From time to time Ayesha brought the women back to Pakistan to renew their visas, frightening them into silence by telling them she would kill their whole families if they revealed the life they had been tricked into.


But finally in March 2013 the sisters picked up the courage to share their ordeal with their elder sister Qamar, who eventually obtained their freedom -- but at a cost.


“The brother of Ayesha and the younger brother of her husband came to our house. They fired three shots which hit me,” Zunera said.


“In hospital, she sent policemen who harassed me and asked me to start walking despite the fact that my leg had undergone surgery.”


The family fled from the hospital and went into hiding because their neighbours also started abusing them for being “prostitutes”.


Zunera’s family approached a court to try to crack the trafficking ring run by Ayesha and her husband Ashfaq. The court ordered the Federal Investigation Agency (FIA) to act but the case has since made little progress.


Lawyer Zulfiqar Ali Bhutta, who is fighting Zunera’s case, says the trafficking gangs often have influential connections to politicians and the police.


“Several gangs smuggle dozens of young girls from Pakistan to Dubai for prostitution every week. Nobody takes action against them,” Bhutta said.


“The main accused in this case, Ashfaq, fled from the court in front of FIA officials. They did not arrest him despite the court cancelling his bail,” he said.


“The accused in this case used to come to the court on vehicles bearing name plates of MNAs and MPAs. We don’t know who these Parliamentarians linked with them are but these gangsters are very powerful, well connected and influential,” Bhutta said.


The Response of the Governments


A recent US State Department report on human trafficking said the UAE government was making significant efforts to tackle sex trafficking, pointing to prosecutions and protection offered to victims. In 2013, the US report said, the UAE government identified 40 victims and referred them to state-funded shelters.


But if the UAE authorities are keen to confront the problem, in Pakistan, indifference reigns. “It is true that hundreds of girls are being taken to Dubai for work in beauty parlours, in music and dance troupes, but there is no proof that any of them has been smuggled for prostitution,” Syed Shahid Hassan, deputy director FIA Faisalabad, told AFP.


For Zunera and Shaista, their ordeal has abated but not ended.


Ayesha has surrendered to a court but then been freed on bail. The sisters now live in constant fear that a gunman will come back for them.


“She (Ayesha) has come back from Dubai and is searching for us. We are under constant fear. She can trace us any time and get us killed. We need protection and want her behind bars but the government is doing nothing,” says Zunera.


Shahid Hassan, the Deputy Director FIA, says the gangs trafficking the innocent women are too smart to leave any traces.
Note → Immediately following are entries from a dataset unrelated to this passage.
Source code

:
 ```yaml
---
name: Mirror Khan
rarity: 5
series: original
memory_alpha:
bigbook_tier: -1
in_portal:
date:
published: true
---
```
“We are unable to find any clues that all these women are being taken abroad for prostitution forcibly. And if there is no evidence that a woman is being forced to go abroad, how can we take action? Even in the case of Zunera and her sister, these two women travelled with Ayesha to Dubai dozens of times, how can I believe that they were forced to travel with her for so many times and they never complained to anybody”.


“The court gave clear instructions to build a case against Ayesha and her gang but the FIA did nothing. They closed their eyes when Ashfaq fled from the court room after his bail was cancelled and later told the court that they were unable to find him.
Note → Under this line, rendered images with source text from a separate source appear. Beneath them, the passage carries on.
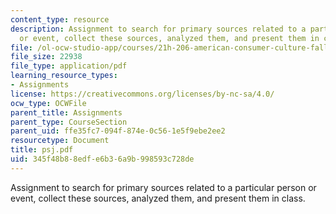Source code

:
 ```yaml
---
content_type: resource
description: Assignment to search for primary sources related to a particular person
  or event, collect these sources, analyzed them, and present them in class.
file: /ol-ocw-studio-app/courses/21h-206-american-consumer-culture-fall-2007/345f48b88edfe6b36a9b998593c728de_psj.pdf
file_size: 22938
file_type: application/pdf
learning_resource_types:
- Assignments
license: https://creativecommons.org/licenses/by-nc-sa/4.0/
ocw_type: OCWFile
parent_title: Assignments
parent_type: CourseSection
parent_uid: ffe35fc7-094f-874e-0c56-1e5f9ebe2ee2
resourcetype: Document
title: psj.pdf
uid: 345f48b8-8edf-e6b3-6a9b-998593c728de
---
```

Assignment to search for primary sources related to a particular person or event, collect these sources, analyzed them, and present them in class.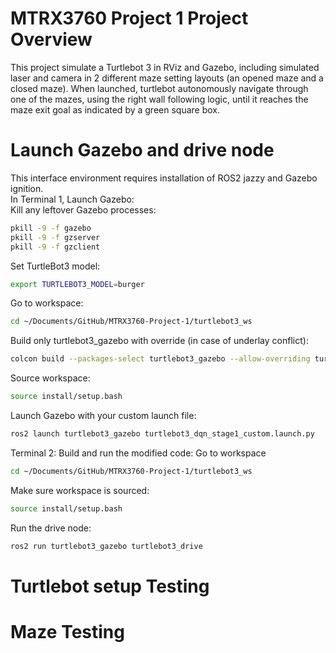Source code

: # MTRX3760 Project 1 Project Overview
This project simulate a Turtlebot 3 in RViz and Gazebo, including simulated laser and camera in 2 different maze setting layouts (an opened maze and a closed maze). When launched, turtlebot autonomously navigate through one of the mazes, using the right wall following logic, until it reaches the maze exit goal as indicated by a green square box.

# Launch Gazebo and drive node
This interface environment requires installation of ROS2 jazzy and Gazebo ignition.\
In Terminal 1, Launch Gazebo:  \
Kill any leftover Gazebo processes:
```bash
pkill -9 -f gazebo
pkill -9 -f gzserver
pkill -9 -f gzclient
```
Set TurtleBot3 model:
```bash
export TURTLEBOT3_MODEL=burger
```
Go to workspace:
```bash
cd ~/Documents/GitHub/MTRX3760-Project-1/turtlebot3_ws
```
Build only turtlebot3_gazebo with override (in case of underlay conflict):
```bash
colcon build --packages-select turtlebot3_gazebo --allow-overriding turtlebot3_gazebo
```
Source workspace:
```bash
source install/setup.bash
```
Launch Gazebo with your custom launch file:
```bash
ros2 launch turtlebot3_gazebo turtlebot3_dqn_stage1_custom.launch.py
```
Terminal 2: Build and run the modified code:
Go to workspace
```bash
cd ~/Documents/GitHub/MTRX3760-Project-1/turtlebot3_ws
```
Make sure workspace is sourced:
```bash
source install/setup.bash
```
Run the drive node:
```bash
ros2 run turtlebot3_gazebo turtlebot3_drive
```
# Turtlebot setup Testing

# Maze Testing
This is not the only gang which is smuggling women abroad for prostitution, but the authorities are doing nothing to trace them. They are a party with them and are bribed. The pimps have also connections with the politicians and use their influence,” he said.
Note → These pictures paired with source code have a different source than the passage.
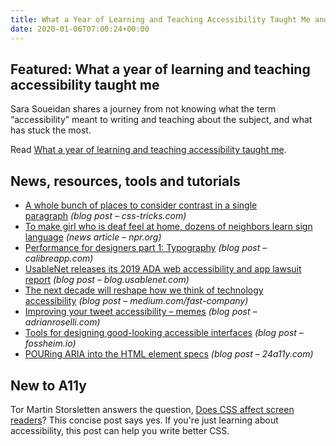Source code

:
 ```yaml
---
title: What a Year of Learning and Teaching Accessibility Taught Me and More
date: 2020-01-06T07:00:24+00:00
---
```


## Featured: What a year of learning and teaching accessibility taught me

Sara Soueidan shares a journey from not knowing what the term “accessibility” meant to writing and teaching about the subject, and what has stuck the most.

Read [What a year of learning and teaching accessibility taught me](https://www.24a11y.com/2019/what-a-year-of-learning-and-teaching-accessibility-taught-me/).

## News, resources, tools and tutorials

* [A whole bunch of places to consider contrast in a single paragraph](https://css-tricks.com/a-whole-bunch-of-places-to-consider-contrast-in-a-single-paragraph/) _(blog post – css-tricks.com)_
* [To make girl who is deaf feel at home, dozens of neighbors learn sign language](https://www.npr.org/2019/12/25/791324876/to-make-girl-who-is-deaf-feel-at-home-dozens-of-neighbors-are-learning-sign-lang) _(news article – npr.org)_
* [Performance for designers part 1: Typography](https://calibreapp.com/blog/performance-for-designers-typography) _(blog post – calibreapp.com)_
* [UsableNet releases its 2019 ADA web accessibility and app lawsuit report](https://blog.usablenet.com/usablenet-releases-its-2019-ada-web-accessibility-and-app-lawsuit-report) _(blog post – blog.usablenet.com)_
* [The next decade will reshape how we think of technology accessibility](https://medium.com/fast-company/the-next-decade-will-reshape-how-we-think-of-technology-accessibility-ca7a36e3c3a4) _(blog post – medium.com/fast-company)_
* [Improving your tweet accessibility – memes](https://adrianroselli.com/2018/01/improving-your-tweet-accessibility.html#Memes) _(blog post – adrianroselli.com)_
* [Tools for designing good-looking accessible interfaces](https://fossheim.io/writing/posts/accessible-design-tools/) _(blog post – fossheim.io)_
* [POURing ARIA into the HTML element specs](https://www.24a11y.com/2019/pouring-aria-into-the-html-element-specs/) _(blog post – 24a11y.com)_

## New to A11y

Tor Martin Storsletten answers the question, [Does CSS affect screen readers](https://medium.com/finn-no/does-css-affect-screen-readers-26da689d9ced)? This concise post says yes. If you're just learning about accessibility, this post can help you write better CSS.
So when will the actual change come? The power has been shifted from the military to the elected government. The judiciary has gained independence. The opposition has succeeded to mobilize workers for an upcoming revolution.


But nobody is being convicted for these heinous crimes no matter how many Zuneras are raped on gun point or for a few pennies to feed someone’s greed.


The writer is a journalist based in Islamabad.